Cornelio Musso (or Cornelius) (1511–1574) was an Italian Friar Minor Conventual, Bishop of Bitonto (1544–1574), Bishop of Bertinoro (1541–1544), and prominent at the Council of Trent. He was, perhaps, the most renowned orator of his day, styled the "Italian Demosthenes". Returning to ancient patristic models, he raised the homily to a high form of perfection.

Biography
Musso was born at Piacenza. On 14 Nov 1541, he was appointed during the papacy of Pope Paul III as Bishop of Bertinoro. On 27 Oct 1544, he was transferred by Pope Paul III to the Diocese of Bitonto.
He served as Bishop of Bitonto until his death on 13 Jan 1574. He was among the first three bishops present at the Council of Trent, where he delivered the inaugural oration, distinguishing himself especially at the debates on justification. In 1560 he was sent as papal legate to Emperor Ferdinand.
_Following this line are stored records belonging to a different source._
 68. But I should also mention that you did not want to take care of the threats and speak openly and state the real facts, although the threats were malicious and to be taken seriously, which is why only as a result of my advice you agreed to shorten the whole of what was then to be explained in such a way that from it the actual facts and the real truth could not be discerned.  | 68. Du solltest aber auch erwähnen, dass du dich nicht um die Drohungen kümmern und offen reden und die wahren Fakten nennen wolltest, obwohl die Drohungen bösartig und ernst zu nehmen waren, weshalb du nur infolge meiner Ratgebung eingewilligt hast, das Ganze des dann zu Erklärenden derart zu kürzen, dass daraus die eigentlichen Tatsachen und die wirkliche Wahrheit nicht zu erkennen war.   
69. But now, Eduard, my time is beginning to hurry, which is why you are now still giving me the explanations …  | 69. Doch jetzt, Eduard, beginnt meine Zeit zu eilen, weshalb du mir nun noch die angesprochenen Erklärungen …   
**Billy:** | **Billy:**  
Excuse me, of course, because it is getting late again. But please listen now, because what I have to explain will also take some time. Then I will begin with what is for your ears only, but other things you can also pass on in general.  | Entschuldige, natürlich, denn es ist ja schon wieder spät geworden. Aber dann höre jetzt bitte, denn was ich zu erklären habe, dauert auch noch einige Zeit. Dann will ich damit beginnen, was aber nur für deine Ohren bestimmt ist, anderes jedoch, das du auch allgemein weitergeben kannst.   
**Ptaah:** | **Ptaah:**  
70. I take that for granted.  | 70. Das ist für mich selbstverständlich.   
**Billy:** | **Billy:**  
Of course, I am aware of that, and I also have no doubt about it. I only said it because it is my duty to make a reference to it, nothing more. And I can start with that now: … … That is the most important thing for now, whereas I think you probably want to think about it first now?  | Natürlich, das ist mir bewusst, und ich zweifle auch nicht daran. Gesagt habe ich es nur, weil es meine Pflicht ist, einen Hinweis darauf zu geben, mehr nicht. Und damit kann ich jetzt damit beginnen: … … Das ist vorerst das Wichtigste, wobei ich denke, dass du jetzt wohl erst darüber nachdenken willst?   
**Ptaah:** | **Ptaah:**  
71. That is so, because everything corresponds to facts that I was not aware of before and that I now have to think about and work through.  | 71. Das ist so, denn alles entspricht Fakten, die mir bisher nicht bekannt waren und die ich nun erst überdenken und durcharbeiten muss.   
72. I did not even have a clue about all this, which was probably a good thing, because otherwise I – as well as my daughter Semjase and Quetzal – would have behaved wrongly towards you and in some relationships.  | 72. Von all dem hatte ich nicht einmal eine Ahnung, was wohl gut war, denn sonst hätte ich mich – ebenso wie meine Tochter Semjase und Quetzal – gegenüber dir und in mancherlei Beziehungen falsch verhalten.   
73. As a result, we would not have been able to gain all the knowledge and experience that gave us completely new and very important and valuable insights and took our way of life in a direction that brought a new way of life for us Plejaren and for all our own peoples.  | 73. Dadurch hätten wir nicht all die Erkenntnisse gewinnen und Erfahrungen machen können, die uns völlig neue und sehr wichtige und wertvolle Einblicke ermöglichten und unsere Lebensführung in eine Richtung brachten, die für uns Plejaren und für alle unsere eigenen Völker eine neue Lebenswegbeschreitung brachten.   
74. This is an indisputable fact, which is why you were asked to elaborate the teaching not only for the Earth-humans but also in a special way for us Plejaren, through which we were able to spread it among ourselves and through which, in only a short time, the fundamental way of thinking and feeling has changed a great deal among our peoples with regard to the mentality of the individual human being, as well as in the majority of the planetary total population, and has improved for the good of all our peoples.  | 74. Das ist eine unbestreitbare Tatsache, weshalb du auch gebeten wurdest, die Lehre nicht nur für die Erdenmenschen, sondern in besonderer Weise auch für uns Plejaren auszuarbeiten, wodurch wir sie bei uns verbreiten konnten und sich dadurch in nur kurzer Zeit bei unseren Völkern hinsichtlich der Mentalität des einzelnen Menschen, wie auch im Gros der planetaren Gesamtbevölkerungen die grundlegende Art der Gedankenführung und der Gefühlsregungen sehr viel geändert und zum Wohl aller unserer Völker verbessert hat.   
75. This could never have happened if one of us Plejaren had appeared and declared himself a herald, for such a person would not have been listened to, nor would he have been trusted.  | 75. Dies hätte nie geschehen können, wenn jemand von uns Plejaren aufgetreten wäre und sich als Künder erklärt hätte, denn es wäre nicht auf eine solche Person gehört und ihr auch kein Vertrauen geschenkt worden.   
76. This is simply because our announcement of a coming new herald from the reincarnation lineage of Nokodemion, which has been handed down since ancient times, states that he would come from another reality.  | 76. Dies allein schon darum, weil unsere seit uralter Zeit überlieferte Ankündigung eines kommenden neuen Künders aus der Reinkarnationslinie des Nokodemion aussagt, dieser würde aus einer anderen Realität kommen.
He wrote: "De divina historia libri tres" (Venice, 1585; 1587); "Comment. in epist. ad Romanos" (Venice, 1588); "De operibus sex dierum" (Venice, 1598). His "Conciones evangeliorum" and "Sermones" (ed. by Jos. Musso, Venice, 1580) were translated into Latin by Michael ab Isselt (Cologne, 1594).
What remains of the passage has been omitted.